Examine the records and identify each line that includes the string "miljard". Copy those lines.

◇ ◇ ◇

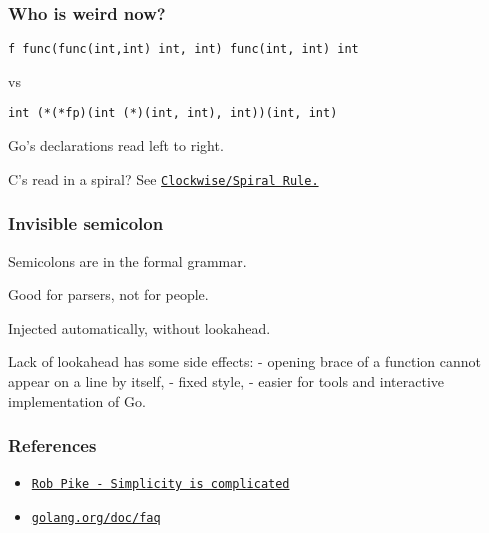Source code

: \documentclass[9pt]{beamer}
\newcommand{\myblue} [1] {{\color{blue}#1}}
\begin{document}
\begin{frame}[fragile]
\frametitle{Who is weird now?}



\begin{verbatim}
f func(func(int,int) int, int) func(int, int) int

\end{verbatim}


vs



\begin{verbatim}
int (*(*fp)(int (*)(int, int), int))(int, int)

\end{verbatim}


Go's declarations read left to right.


C's read in a spiral? See \myblue{\href{http://c-faq.com/decl/spiral.anderson.html}{\texttt{Clockwise/Spiral Rule.}}}



\end{frame}

\begin{frame}[fragile]
\frametitle{Invisible semicolon}


Semicolons are in the formal grammar.


Good for parsers, not for people.


Injected automatically, without lookahead.


Lack of lookahead has some side effects:
	- opening brace of a function cannot appear on a line by itself,
	- fixed style,
	- easier for tools and interactive implementation of Go.



\end{frame}

\begin{frame}[fragile]
\frametitle{References}


\begin{itemize}
\item \myblue{\href{https://www.youtube.com/watch?v=rFejpH\_tAHM}{\texttt{Rob Pike - Simplicity is complicated}}}
\item \myblue{\href{https://golang.org/doc/faq}{\texttt{golang.org/doc/faq}}}
\end{itemize}


\end{frame}
\end{document}
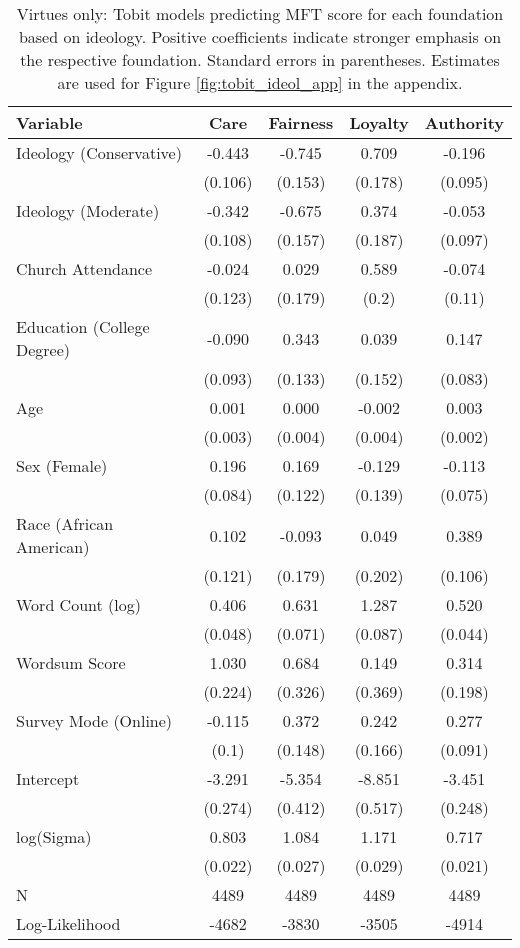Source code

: \begin{table}[ht]
\centering
\caption[Virtues only: Tobit models predicting MFT score for each foundation based 
           on ideology]{Virtues only: Tobit models predicting MFT score for each foundation based 
           on ideology. Positive coefficients indicate stronger emphasis on the respective 
           foundation. Standard errors in parentheses. Estimates are used for 
           Figure \ref{fig:tobit_ideol_app} in the appendix.} 
\label{tab:tobit_virtue}
\begingroup\footnotesize
\begin{tabular}{lcccc}
  \hline
Variable & Care & Fairness & Loyalty & Authority \\ 
  \hline
Ideology (Conservative) & -0.443 & -0.745 &  0.709 & -0.196 \\ 
   & (0.106) & (0.153) & (0.178) & (0.095) \\ 
  Ideology (Moderate) & -0.342 & -0.675 &  0.374 & -0.053 \\ 
   & (0.108) & (0.157) & (0.187) & (0.097) \\ 
  Church Attendance & -0.024 &  0.029 &  0.589 & -0.074 \\ 
   & (0.123) & (0.179) & (0.2) & (0.11) \\ 
  Education (College Degree) & -0.090 &  0.343 &  0.039 &  0.147 \\ 
   & (0.093) & (0.133) & (0.152) & (0.083) \\ 
  Age &  0.001 &  0.000 & -0.002 &  0.003 \\ 
   & (0.003) & (0.004) & (0.004) & (0.002) \\ 
  Sex (Female) &  0.196 &  0.169 & -0.129 & -0.113 \\ 
   & (0.084) & (0.122) & (0.139) & (0.075) \\ 
  Race (African American) &  0.102 & -0.093 &  0.049 &  0.389 \\ 
   & (0.121) & (0.179) & (0.202) & (0.106) \\ 
  Word Count (log) &  0.406 &  0.631 &  1.287 &  0.520 \\ 
   & (0.048) & (0.071) & (0.087) & (0.044) \\ 
  Wordsum Score &  1.030 &  0.684 &  0.149 &  0.314 \\ 
   & (0.224) & (0.326) & (0.369) & (0.198) \\ 
  Survey Mode (Online) & -0.115 &  0.372 &  0.242 &  0.277 \\ 
   & (0.1) & (0.148) & (0.166) & (0.091) \\ 
  Intercept & -3.291 & -5.354 & -8.851 & -3.451 \\ 
   & (0.274) & (0.412) & (0.517) & (0.248) \\ 
  log(Sigma) &  0.803 &  1.084 &  1.171 &  0.717 \\ 
   & (0.022) & (0.027) & (0.029) & (0.021) \\ 
   \hline
N & 4489 & 4489 & 4489 & 4489 \\ 
  Log-Likelihood & -4682 & -3830 & -3505 & -4914 \\ 
   \hline
\end{tabular}
\endgroup
\end{table}
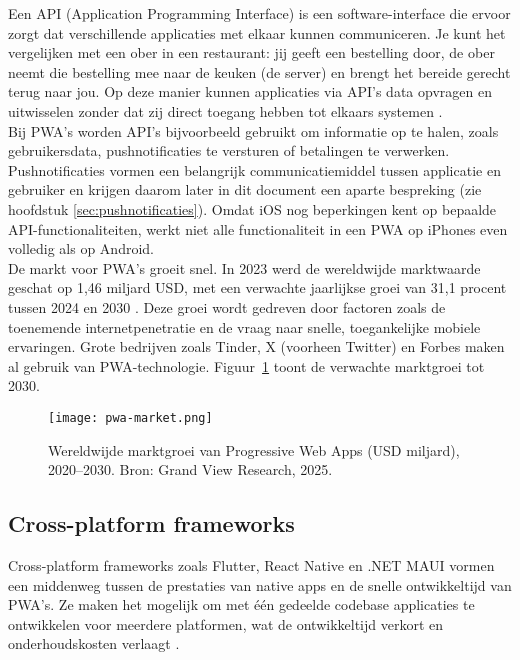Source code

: Een API (Application Programming Interface) is een software-interface die ervoor zorgt dat verschillende applicaties met elkaar kunnen communiceren. Je kunt het vergelijken met een ober in een restaurant: jij geeft een bestelling door, de ober neemt die bestelling mee naar de keuken (de server) en brengt het bereide gerecht terug naar jou. Op deze manier kunnen applicaties via API’s data opvragen en uitwisselen zonder dat zij direct toegang hebben tot elkaars systemen \autocite{Zhong2015}.\\  

Bij PWA’s worden API’s bijvoorbeeld gebruikt om informatie op te halen, zoals gebruikersdata, pushnotificaties te versturen of betalingen te verwerken. Pushnotificaties vormen een belangrijk communicatiemiddel tussen applicatie en gebruiker en krijgen daarom later in dit document een aparte bespreking (zie hoofdstuk \ref{sec:pushnotificaties}). Omdat iOS nog beperkingen kent op bepaalde API-functionaliteiten, werkt niet alle functionaliteit in een PWA op iPhones even volledig als op Android.\\  

De markt voor PWA’s groeit snel. In 2023 werd de wereldwijde marktwaarde geschat op 1,46 miljard USD, met een verwachte jaarlijkse groei van 31,1 procent tussen 2024 en 2030 \autocite{Research2024}. Deze groei wordt gedreven door factoren zoals de toenemende internetpenetratie en de vraag naar snelle, toegankelijke mobiele ervaringen. Grote bedrijven zoals Tinder, X (voorheen Twitter) en Forbes maken al gebruik van PWA-technologie. Figuur~\ref{fig:pwa_market} toont de verwachte marktgroei tot 2030.\\  


\begin{figure}[h]
    \centering
    \texttt{[image: pwa-market.png]}
    \caption{Wereldwijde marktgroei van Progressive Web Apps (USD miljard), 2020–2030. Bron: Grand View Research, 2025. \autocite{Research2024}}
    \label{fig:pwa_market}
\end{figure}

\subsection{Cross-platform frameworks}
Cross-platform frameworks zoals Flutter, React Native en .NET MAUI vormen een middenweg tussen de prestaties van native apps en de snelle ontwikkeltijd van PWA’s. Ze maken het mogelijk om met één gedeelde codebase applicaties te ontwikkelen voor meerdere platformen, wat de ontwikkeltijd verkort en onderhoudskosten verlaagt \autocite{MuhammadKhanLodhi2023}.\\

◇ ◇ ◇

## Exercise output
De markt voor PWA’s groeit snel. In 2023 werd de wereldwijde marktwaarde geschat op 1,46 miljard USD, met een verwachte jaarlijkse groei van 31,1 procent tussen 2024 en 2030 \autocite{Research2024}. Deze groei wordt gedreven door factoren zoals de toenemende internetpenetratie en de vraag naar snelle, toegankelijke mobiele ervaringen. Grote bedrijven zoals Tinder, X (voorheen Twitter) en Forbes maken al gebruik van PWA-technologie. Figuur~\ref{fig:pwa_market} toont de verwachte marktgroei tot 2030.\\  
    \caption{Wereldwijde marktgroei van Progressive Web Apps (USD miljard), 2020–2030. Bron: Grand View Research, 2025. \autocite{Research2024}}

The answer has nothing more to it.